Laura Howard graduated from the SFU Certificate Program for Community Economic Development in 2014. She has worked with agricultural communities across Canada and around the world, and is committed to work to support the development of thriving local food systems.
Laura is a consultant in local food systems and local food economies. Together with co-found Marina Jolly, they are working towards creating a cooperative of food system consultants in order to centralize information and clearly identify the barriers faced by emerging food system entrepreneurs.
Both Laura and Marina are working on a number of contracts related to urban food systems, food access, and building direct market relationships with urban buyers. By working directly with local entrepreneurs in Montreal, and following the evolution of ventures across Canada, they are learning more about their work and developing different approaches.
Laura has a background in community and international development. She worked in agricultural projects in West Africa and Central America which led her to become interested in food systems and the challenges food producers are facing in Canada and around the world.

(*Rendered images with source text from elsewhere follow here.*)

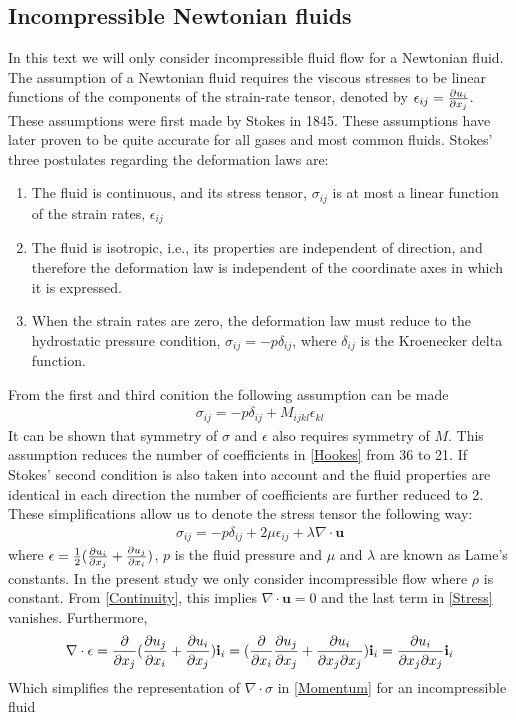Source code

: \subsection{Incompressible Newtonian fluids}
In this text we will only consider incompressible fluid flow for a Newtonian fluid. 
The assumption of a Newtonian fluid requires the viscous stresses to be linear functions of the components of the strain-rate tensor, denoted by $\epsilon_{ij} = \frac{\partial u_i}{\partial x_j}$. These assumptions were first made by Stokes in 1845. These assumptions have later proven to be quite accurate for all gases and most common fluids. Stokes' three postulates regarding the deformation laws are: \cite{White}
\begin{enumerate}
\item The fluid is continuous, and its stress tensor, $\sigma_{ij}$ is at most a linear function of the strain rates, $\epsilon_{ij}$ 
\item The fluid is isotropic, i.e., its properties are independent of direction, and therefore the deformation law is independent of the coordinate axes in which it is expressed. 
\item When the strain rates are zero, the deformation law must reduce to the hydrostatic pressure condition, $\sigma_{ij} = -p\delta_{ij}$, where $\delta_{ij}$ is the Kroenecker delta function. 
\end{enumerate}


From the first and third conition the following assumption can be made
\begin{align}
\sigma_{ij} = -p\delta_{ij} + M_{ijkl}\epsilon_{kl} \label{Hookes}
\end{align}
It can be shown that symmetry of $\sigma$ and $\epsilon$ also requires symmetry of $M$. This assumption reduces the number of coefficients in \eqref{Hookes} from 36 to 21. If Stokes' second condition is also taken into account and the fluid properties are identical in each direction the number of coefficients are further reduced to 2. These simplifications allow us to denote the stress tensor the following way:
\begin{align}
\sigma_{ij} = -p\delta_{ij} + 2\mu\epsilon_{ij} + \lambda \nabla \cdot \mathbf{u} \label{Stress}
\end{align}
where $\epsilon = \frac{1}{2}(\frac{\partial u_i}{\partial x_j} + \frac{\partial u_j}{\partial x_i})$, $p$ is the fluid pressure and $\mu$ and $\lambda$ are known as Lame's constants. In the present study we only consider incompressible flow where $\rho$ is constant. From \eqref{Continuity}, this implies $\nabla \cdot \mathbf{u} = 0$ and the last term in \eqref{Stress} vanishes. Furthermore, 
\begin{align*}
\nabla \cdot \epsilon = \frac{\partial }{\partial x_j}(\frac{\partial u_j}{\partial x_i} + \frac{\partial u_i}{\partial x_j})\mathbf{i}_i = (\frac{\partial }{\partial x_i}\frac{\partial u_j}{\partial x_j} + \frac{\partial u_i}{\partial x_j \partial x_j})\mathbf{i}_i = \frac{\partial u_i}{\partial x_j \partial x_j} \mathbf{i}_i
\end{align*}
Which simplifies the representation of $\nabla \cdot \sigma$ in \eqref{Momentum} for an incompressible fluid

The conversation around the future of farming is shifting from larger scale industrial farming to small scale sustainable farming, which is positive. However, many of the current paths to market do not favour small scale farmers, notably those in more rural and remote areas who have to deal with a significant logistics and distribution challenges.
Upon her return, she was working in communications and taking course in food security. Laura enrolled in the CED program at SFU to try to better connect the dots between sustainable regional food systems and thriving local food economies.
Community economic development is about re-localizing economies. Communication can help to create positive celebratory language around things that are happening, instead of talking about what is not happening and how much trouble everyone is in.
Together they created an event series called “Talk with Your Mouth Full,” a collaborative project promoting the people bringing good food to the table. There are a lot of people working behind the scenes to build a stronger more resilient local food system. This includes chefs, foodtrepeneurs, farmers and consumers. Without engaging the public in the good work they are doing, they will struggle to really take the movement to the next level.